4. Or allow private hospitals to employ these foreign surgeons or teams directly and the Ministry outsources the work to these hospitals. Foreign medical staff, especially surgeons, anesthetists and cardiologists could be offered incentives like PR and citizenship etc so that they stay back in this country.

5. And importantly, the Universities and the MOH have to revise their training programs to ensure that Malaysia’s expertise in this area rises to match the number of patients in this country.

Whoever did this marketing for the Bangalore team may have done Shetty a large favour and a disservice to cardiac care in this country. But this story is the natural end result of a poorly managed service that saw no proper audit in cost production ratios. It is sad refection of the state of services in this country where for far too long the focus has been on constructing sophisticated infrastructure without paying attention to human development in direct contrast to India where the reverse has taken place.

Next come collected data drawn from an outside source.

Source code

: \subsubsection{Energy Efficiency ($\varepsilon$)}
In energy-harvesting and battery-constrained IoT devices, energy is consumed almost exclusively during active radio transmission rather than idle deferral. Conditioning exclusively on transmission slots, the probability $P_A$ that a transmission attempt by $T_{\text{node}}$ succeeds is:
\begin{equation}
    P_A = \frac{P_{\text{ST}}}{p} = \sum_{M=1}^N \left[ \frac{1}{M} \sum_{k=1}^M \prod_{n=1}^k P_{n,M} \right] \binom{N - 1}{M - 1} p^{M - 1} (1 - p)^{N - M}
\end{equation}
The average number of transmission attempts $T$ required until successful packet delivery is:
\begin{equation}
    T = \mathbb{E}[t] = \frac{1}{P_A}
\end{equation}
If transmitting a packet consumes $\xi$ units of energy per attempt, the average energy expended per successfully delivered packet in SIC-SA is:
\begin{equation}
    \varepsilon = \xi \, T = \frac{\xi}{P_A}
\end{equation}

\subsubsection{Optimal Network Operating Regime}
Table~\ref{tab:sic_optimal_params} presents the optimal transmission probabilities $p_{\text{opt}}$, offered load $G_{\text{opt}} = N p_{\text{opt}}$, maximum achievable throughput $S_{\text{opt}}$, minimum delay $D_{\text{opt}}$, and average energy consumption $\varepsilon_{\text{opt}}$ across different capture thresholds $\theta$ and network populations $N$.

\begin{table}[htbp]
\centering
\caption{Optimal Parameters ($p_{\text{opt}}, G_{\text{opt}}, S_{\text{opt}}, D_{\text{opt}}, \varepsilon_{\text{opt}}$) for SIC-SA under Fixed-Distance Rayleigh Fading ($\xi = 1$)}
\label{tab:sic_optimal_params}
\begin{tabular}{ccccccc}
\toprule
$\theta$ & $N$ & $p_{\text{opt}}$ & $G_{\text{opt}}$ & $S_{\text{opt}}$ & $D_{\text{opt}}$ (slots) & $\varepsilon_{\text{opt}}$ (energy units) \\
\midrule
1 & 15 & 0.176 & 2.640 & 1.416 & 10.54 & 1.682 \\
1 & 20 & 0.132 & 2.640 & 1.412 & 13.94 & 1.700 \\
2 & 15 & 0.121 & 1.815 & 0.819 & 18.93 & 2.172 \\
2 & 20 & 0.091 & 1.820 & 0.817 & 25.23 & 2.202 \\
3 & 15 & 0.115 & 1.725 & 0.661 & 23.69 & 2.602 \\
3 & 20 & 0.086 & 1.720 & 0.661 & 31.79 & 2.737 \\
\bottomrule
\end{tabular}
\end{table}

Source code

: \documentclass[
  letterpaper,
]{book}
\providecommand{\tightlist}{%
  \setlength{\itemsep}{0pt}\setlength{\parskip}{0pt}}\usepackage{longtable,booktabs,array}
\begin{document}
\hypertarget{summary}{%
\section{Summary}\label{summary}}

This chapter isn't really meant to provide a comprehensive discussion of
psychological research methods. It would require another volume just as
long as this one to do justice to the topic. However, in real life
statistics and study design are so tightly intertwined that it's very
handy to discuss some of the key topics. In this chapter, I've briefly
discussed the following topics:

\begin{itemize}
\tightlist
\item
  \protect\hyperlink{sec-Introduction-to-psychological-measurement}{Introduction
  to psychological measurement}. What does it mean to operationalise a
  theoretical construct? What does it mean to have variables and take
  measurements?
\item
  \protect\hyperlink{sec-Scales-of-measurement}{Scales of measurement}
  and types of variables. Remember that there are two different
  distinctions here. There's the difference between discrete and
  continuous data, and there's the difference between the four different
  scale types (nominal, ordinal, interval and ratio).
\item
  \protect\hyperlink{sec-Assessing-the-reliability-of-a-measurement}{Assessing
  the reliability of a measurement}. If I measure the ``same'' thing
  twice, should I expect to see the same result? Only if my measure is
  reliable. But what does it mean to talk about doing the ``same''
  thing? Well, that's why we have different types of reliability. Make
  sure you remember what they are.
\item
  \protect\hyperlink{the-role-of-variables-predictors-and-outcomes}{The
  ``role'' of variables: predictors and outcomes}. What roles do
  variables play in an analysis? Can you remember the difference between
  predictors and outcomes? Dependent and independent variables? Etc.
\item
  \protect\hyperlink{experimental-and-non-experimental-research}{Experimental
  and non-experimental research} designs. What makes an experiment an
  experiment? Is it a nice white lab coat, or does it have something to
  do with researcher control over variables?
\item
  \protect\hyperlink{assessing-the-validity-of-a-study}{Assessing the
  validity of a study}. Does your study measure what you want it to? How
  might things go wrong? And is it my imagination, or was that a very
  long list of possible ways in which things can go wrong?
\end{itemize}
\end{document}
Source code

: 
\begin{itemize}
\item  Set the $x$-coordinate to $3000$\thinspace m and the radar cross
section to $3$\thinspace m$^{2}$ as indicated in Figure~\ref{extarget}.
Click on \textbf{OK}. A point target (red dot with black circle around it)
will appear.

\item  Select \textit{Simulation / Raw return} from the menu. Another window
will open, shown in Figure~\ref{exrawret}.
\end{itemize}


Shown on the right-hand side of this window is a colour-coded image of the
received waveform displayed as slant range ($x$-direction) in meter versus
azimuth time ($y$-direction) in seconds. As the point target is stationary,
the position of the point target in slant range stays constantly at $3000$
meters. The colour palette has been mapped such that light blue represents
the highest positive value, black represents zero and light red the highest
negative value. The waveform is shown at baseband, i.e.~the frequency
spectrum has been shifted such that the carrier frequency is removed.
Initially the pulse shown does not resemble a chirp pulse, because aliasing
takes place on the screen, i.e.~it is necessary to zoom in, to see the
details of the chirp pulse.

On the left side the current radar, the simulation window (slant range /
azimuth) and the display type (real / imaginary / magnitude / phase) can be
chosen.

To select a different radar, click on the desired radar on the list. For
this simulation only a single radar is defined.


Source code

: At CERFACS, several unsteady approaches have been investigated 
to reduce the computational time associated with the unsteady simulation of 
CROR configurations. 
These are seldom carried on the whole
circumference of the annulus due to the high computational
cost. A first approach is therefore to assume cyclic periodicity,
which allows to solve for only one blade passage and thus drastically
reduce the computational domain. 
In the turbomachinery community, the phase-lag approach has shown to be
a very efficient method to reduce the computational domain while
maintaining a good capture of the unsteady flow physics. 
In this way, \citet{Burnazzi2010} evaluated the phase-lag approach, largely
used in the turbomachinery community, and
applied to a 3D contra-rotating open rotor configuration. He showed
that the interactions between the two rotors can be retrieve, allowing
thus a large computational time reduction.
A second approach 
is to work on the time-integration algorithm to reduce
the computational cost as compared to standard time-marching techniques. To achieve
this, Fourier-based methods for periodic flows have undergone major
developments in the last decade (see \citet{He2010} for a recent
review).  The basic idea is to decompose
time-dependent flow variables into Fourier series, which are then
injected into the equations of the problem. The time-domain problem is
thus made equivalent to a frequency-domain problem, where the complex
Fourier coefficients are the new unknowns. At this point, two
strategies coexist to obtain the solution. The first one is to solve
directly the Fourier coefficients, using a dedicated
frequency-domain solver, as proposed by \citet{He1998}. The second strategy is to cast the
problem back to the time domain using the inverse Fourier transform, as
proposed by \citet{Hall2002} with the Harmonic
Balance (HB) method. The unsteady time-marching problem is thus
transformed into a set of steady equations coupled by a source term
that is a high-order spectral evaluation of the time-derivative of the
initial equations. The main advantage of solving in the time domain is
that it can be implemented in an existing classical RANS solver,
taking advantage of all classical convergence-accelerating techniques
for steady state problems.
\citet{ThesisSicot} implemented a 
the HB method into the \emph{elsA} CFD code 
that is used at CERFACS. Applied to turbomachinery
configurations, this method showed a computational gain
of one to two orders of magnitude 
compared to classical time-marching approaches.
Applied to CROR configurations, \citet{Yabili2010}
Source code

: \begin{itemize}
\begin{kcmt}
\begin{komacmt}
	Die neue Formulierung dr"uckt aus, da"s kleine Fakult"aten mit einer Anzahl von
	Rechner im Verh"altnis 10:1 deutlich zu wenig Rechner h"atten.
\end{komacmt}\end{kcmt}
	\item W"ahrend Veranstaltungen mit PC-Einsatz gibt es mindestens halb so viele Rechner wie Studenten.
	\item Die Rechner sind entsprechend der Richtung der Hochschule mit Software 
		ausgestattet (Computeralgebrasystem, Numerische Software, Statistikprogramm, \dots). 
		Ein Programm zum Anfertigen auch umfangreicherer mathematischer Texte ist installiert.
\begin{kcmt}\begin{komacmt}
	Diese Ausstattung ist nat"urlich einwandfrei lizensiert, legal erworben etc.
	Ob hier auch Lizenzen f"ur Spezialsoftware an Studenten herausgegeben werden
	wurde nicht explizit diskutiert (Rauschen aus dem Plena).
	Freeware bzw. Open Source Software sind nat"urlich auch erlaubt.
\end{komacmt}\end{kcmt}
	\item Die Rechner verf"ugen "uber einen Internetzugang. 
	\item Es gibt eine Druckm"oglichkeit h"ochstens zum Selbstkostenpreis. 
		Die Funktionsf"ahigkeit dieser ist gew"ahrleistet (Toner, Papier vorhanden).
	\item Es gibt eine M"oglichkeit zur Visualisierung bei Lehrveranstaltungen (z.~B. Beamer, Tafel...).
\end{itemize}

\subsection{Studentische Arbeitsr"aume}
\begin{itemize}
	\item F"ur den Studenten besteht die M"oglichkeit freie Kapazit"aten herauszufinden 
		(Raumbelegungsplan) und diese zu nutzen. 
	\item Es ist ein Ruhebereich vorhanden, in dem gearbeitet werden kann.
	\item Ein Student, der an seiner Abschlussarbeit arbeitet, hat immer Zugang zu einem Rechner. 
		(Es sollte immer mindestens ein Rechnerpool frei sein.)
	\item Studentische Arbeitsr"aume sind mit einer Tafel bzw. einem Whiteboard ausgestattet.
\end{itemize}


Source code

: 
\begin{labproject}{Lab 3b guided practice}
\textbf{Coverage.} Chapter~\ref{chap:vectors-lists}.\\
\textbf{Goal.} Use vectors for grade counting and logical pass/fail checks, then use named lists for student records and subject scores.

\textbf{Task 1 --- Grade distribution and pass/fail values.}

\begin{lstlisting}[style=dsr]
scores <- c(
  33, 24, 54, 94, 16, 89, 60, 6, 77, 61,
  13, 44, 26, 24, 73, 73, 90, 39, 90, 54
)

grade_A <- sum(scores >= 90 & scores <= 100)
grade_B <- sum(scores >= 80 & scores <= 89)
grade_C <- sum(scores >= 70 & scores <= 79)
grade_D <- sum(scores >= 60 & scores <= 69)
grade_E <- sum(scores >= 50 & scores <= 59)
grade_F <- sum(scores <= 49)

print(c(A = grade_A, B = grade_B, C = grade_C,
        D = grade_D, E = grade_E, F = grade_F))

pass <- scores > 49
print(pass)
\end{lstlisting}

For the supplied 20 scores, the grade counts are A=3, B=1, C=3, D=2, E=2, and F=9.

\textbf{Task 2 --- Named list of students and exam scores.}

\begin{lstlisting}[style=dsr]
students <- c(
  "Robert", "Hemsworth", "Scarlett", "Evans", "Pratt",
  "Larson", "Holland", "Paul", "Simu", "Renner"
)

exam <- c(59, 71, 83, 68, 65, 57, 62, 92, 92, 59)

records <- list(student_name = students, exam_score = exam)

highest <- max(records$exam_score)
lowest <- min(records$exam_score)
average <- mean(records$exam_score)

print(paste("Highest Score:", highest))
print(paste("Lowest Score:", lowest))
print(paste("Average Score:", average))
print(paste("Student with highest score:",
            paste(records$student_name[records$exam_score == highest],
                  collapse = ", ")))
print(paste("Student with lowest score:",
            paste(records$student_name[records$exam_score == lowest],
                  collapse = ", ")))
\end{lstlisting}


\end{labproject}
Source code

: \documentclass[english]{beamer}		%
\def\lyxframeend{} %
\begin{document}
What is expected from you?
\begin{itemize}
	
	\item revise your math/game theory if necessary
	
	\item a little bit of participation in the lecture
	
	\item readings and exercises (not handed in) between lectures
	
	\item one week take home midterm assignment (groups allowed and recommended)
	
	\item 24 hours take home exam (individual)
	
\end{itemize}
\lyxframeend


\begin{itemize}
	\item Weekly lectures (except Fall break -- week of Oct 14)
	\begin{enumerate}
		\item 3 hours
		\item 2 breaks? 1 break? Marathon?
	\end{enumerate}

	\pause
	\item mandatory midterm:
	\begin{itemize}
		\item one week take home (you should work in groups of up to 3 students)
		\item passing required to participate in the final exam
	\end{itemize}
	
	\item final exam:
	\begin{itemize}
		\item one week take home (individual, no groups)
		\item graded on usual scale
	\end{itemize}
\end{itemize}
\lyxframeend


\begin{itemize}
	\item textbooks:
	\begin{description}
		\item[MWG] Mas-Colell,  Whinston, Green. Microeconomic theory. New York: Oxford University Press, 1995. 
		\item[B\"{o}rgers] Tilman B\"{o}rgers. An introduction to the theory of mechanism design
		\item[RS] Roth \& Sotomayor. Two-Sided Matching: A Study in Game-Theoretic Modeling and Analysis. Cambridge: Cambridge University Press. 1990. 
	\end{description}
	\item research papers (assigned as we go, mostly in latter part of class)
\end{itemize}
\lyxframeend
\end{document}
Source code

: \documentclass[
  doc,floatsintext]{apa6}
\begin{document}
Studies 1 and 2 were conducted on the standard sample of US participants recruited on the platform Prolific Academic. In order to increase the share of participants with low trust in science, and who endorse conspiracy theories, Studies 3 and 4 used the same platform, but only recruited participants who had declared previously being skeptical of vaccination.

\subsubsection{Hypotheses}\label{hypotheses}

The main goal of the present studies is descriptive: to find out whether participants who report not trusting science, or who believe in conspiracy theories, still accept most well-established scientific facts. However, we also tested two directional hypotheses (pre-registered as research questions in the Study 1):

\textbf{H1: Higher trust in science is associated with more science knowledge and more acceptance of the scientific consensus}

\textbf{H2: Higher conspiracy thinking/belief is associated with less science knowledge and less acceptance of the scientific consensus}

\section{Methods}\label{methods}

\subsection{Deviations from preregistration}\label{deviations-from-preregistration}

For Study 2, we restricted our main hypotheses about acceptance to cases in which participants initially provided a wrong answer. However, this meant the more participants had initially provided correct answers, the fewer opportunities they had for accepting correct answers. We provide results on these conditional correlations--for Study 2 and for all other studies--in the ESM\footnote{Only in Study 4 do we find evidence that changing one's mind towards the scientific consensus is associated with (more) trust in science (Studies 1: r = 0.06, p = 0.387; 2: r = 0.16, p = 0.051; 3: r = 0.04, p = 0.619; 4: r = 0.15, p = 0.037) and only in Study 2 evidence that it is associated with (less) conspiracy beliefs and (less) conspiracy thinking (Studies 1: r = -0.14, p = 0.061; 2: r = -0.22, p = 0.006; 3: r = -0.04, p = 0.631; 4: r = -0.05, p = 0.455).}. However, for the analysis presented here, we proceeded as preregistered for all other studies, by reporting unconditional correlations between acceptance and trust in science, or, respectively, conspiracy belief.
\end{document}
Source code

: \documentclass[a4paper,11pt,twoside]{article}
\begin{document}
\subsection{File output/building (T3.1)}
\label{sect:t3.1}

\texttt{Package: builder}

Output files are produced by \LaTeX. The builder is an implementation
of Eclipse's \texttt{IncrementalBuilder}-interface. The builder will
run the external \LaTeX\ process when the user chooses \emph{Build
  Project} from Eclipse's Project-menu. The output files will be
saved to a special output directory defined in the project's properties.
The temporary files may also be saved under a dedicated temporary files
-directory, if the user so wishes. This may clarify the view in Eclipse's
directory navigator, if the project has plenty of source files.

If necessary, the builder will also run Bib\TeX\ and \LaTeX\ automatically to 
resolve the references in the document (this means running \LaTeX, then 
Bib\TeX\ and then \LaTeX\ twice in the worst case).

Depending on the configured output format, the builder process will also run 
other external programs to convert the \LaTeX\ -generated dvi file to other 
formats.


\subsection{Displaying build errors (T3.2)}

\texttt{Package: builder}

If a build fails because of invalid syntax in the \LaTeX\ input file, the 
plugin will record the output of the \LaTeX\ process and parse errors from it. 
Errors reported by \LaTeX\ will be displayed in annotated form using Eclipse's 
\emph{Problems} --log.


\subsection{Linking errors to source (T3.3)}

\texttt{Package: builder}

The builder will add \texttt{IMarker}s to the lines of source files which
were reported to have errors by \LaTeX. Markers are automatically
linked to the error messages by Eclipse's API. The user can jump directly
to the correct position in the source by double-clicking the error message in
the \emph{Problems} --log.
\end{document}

Before the Minister dives into the uncharted National Health Financing Scheme, he should perhaps ponder if outsourcing healthcare to private hospitals that offer competitive pricing is a better option. The Ministry should refrain from reinventing the wheel all the time by building more heart units that only make contractors and suppliers rich, and instead save its financial resources and perhaps outsource its work to hospitals that provide a service at very cost effective prices. You can save a whole lot of money in places like Kota Kinabalu where instead of blowing 70 million ringgit, you can buy services from the Sabah Medical Center where its cardiac operating theater and 12 ICU beds are almost always lying idle.

Competition and innovation is the key to lower prices and better services. If the Malaysian public is to be saved, the confrontational policies of the previous Minister and DG must end. There must be greater cooperation between the large numbers of private doctors and the public service. Failure by Liow to handle this impasse effectively will ultimately see not only cardiac going India way but a whole lot more of other specialties.